Another major difference is that co-borrowers are used on an application for a loan specifically, whereas cosigners can be included on a wider range of applications that require a financial background check.
Who Should Add a Co-Borrower?
People who could benefit from adding a co-borrower to their loan agreement include:
- Spouses applying for a shared asset, such as a house;
- Business partners;
- Someone with insufficient income to qualify for an asset.
Who Should Add a Cosigner?
There are a variety of individuals that could benefit from adding a cosigner to their loan agreement, including:
- Someone with poor credit who is applying for a rented asset;
- Someone without established credit who is applying for a rented asset;
- Someone without established credit who wants an opportunity to build their credit.
Co-Borrower Rights and Responsibilities
Co-borrowers must make payments on the loan, and must be listed on the title, as applicable. If the primary borrower doesn’t make payments and the debt goes to collections, it could have a negative effect on the co-borrower’s credit report. However, on a more positive note, co-borrowers do have shared ownership of the loan and any associated assets.

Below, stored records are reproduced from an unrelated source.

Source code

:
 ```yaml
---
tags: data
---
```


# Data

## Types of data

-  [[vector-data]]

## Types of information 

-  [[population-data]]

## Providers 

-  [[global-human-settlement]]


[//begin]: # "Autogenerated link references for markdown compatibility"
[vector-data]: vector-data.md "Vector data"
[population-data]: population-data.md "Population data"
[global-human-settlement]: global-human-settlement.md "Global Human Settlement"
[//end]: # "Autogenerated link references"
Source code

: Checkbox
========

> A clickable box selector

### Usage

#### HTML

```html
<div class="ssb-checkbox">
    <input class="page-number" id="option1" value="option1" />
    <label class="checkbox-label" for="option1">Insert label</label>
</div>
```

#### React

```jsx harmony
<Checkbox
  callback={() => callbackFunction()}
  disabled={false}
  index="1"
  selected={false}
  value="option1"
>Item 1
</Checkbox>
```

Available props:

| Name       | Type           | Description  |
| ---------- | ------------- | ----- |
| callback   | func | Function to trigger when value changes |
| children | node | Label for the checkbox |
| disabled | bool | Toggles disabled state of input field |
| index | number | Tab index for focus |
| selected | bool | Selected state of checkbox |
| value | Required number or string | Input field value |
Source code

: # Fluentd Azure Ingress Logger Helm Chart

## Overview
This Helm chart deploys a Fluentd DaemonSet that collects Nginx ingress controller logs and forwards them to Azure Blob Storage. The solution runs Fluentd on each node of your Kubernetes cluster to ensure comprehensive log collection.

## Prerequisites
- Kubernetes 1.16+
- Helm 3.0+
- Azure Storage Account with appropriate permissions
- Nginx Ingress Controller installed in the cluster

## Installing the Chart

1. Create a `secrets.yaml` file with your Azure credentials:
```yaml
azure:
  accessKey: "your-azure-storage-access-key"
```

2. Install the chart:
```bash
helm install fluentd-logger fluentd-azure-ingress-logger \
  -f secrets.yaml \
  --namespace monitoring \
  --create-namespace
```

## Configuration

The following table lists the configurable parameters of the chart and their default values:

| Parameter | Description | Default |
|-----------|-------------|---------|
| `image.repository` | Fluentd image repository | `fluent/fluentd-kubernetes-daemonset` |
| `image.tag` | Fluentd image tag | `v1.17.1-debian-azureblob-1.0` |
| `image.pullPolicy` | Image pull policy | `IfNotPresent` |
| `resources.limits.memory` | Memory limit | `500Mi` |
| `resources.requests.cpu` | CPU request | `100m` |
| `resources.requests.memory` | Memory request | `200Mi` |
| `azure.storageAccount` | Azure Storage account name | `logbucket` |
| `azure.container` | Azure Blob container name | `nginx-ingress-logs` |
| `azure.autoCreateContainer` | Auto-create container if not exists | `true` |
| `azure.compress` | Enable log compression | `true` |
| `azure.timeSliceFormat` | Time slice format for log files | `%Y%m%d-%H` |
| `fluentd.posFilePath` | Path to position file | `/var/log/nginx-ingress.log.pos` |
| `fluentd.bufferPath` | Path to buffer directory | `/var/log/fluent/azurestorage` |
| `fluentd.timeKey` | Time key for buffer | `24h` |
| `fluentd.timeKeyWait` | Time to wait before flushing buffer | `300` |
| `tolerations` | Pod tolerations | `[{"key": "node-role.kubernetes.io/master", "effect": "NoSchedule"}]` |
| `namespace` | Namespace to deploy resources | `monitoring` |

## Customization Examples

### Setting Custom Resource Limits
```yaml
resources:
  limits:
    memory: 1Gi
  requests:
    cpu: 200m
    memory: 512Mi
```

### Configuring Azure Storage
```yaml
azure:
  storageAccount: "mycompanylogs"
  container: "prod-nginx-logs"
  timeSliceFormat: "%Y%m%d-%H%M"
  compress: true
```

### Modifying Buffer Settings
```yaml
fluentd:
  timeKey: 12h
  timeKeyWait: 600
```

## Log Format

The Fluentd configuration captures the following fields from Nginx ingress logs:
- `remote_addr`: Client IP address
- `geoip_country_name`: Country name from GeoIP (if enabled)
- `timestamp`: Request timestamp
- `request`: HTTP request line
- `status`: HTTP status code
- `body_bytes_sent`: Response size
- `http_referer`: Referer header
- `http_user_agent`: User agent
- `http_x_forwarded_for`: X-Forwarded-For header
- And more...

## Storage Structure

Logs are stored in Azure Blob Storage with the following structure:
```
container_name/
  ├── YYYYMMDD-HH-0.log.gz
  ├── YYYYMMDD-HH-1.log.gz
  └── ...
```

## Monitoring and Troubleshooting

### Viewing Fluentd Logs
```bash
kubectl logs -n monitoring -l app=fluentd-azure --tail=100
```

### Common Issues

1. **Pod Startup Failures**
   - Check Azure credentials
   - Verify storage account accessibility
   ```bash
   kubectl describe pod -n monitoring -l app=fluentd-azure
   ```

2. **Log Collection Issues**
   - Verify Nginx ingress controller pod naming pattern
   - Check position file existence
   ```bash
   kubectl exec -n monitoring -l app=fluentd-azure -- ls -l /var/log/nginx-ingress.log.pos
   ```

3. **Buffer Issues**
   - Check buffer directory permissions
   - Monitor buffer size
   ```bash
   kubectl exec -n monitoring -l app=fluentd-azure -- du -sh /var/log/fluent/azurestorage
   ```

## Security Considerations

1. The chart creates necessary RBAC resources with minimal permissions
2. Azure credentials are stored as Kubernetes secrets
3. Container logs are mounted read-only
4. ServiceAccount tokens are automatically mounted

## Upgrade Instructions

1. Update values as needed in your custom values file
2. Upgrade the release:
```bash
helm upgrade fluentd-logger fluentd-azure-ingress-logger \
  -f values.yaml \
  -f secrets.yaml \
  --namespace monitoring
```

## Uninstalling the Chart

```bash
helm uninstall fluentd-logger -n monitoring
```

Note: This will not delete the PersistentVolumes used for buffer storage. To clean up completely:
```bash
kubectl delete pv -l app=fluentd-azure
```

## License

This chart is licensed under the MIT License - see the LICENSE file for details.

Common scenarios in which a co-borrower may be used include:
- Spouses applying for an asset;
- Parents or guardians helping a young person who doesn’t have credit;
- Partners starting a business;
- A family member or friend helping someone get a loan with poor credit;
- Any large loan application, such as a mortgage.
Removing a Co-Borrower
There are a handful of ways you can remove a co-borrower, including:
- Ask your lender and see if they will let you re-apply without the other person.
- Refinance the loan, and do not include the co-borrower in the new agreement.
- Have a new borrower assume the co-borrowers portion of the loan.
- Sell the asset.
It is important to note, however, that because lenders see a co-borrower as additional reassurance that you will repay the loan, they may be hesitant to allow the co-borrower to be removed.